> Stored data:
Segment Open

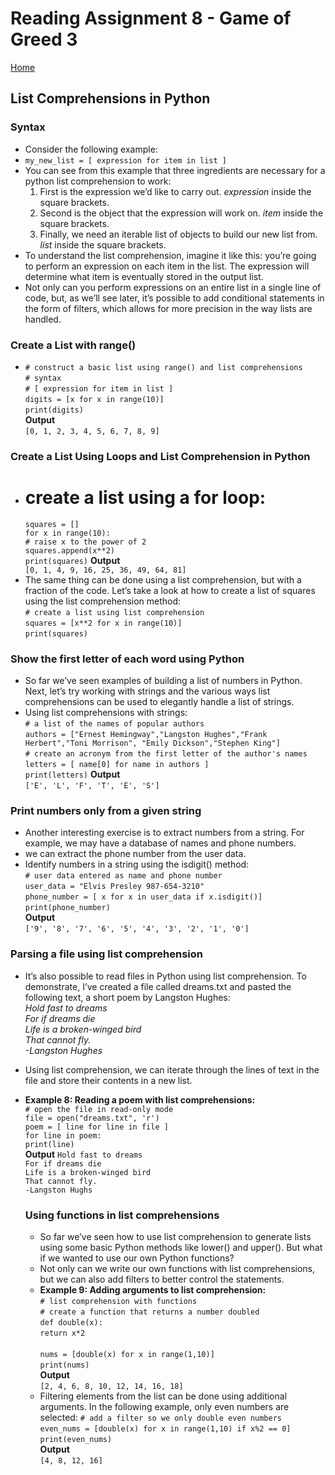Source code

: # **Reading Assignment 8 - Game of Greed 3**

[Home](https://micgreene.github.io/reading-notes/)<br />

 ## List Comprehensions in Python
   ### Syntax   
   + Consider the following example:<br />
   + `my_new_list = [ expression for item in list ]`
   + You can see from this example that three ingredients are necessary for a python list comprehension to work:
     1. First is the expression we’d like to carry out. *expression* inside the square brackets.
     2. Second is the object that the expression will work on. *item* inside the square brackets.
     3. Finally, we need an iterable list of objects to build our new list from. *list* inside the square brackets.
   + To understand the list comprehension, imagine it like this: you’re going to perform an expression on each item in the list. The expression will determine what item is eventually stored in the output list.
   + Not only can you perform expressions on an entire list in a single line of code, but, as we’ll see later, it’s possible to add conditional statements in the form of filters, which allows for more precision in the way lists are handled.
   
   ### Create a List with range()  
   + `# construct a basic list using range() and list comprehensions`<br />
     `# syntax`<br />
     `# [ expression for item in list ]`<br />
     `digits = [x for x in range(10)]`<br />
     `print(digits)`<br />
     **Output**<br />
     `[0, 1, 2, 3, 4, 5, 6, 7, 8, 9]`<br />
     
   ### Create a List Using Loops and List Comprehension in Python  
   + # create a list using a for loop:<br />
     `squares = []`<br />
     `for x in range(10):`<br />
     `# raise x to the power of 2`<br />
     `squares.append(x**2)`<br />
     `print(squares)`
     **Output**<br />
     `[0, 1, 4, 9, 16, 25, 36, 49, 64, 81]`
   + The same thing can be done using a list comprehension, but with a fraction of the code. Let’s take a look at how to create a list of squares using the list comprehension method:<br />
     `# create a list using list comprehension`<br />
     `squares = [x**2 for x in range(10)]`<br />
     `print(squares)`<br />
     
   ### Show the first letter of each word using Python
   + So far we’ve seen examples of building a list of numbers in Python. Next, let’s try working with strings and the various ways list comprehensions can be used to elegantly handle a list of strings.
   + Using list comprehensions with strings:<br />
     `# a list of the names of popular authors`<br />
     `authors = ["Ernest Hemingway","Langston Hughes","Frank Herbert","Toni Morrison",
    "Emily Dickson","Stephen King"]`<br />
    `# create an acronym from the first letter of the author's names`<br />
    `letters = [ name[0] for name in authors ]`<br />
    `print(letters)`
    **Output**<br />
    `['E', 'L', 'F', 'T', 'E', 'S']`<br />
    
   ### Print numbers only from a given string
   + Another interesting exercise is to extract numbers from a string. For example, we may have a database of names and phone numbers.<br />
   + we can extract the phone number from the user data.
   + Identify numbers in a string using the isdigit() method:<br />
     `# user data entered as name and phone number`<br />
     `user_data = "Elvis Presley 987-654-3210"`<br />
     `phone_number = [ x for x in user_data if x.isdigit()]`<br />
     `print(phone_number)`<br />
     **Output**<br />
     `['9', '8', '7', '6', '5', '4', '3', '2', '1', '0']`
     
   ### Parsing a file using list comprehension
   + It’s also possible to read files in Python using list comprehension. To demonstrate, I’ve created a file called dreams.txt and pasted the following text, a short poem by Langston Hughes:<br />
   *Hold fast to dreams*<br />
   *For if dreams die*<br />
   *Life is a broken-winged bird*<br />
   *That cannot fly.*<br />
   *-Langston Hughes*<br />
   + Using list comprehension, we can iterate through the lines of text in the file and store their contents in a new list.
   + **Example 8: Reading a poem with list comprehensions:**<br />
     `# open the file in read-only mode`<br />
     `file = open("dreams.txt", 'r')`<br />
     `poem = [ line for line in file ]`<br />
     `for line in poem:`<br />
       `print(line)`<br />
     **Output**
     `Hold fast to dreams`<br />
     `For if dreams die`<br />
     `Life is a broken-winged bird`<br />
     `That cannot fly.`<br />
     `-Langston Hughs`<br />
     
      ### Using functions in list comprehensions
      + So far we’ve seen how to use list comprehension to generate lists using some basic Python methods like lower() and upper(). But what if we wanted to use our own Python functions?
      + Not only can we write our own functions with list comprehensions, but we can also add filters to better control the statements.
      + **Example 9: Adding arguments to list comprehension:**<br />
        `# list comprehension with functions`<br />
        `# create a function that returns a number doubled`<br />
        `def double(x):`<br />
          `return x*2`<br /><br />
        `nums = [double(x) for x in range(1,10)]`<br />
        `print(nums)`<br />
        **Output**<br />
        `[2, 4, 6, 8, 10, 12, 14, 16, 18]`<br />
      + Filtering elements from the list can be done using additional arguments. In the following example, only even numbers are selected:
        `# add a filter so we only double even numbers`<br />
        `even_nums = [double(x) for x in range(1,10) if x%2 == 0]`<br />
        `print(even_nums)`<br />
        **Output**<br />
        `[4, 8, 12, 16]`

Segment Closed

> Task: Return each line among the entries that holds the word "will".

> Response area:
     2. Second is the object that the expression will work on. *item* inside the square brackets.
   + To understand the list comprehension, imagine it like this: you’re going to perform an expression on each item in the list. The expression will determine what item is eventually stored in the output list.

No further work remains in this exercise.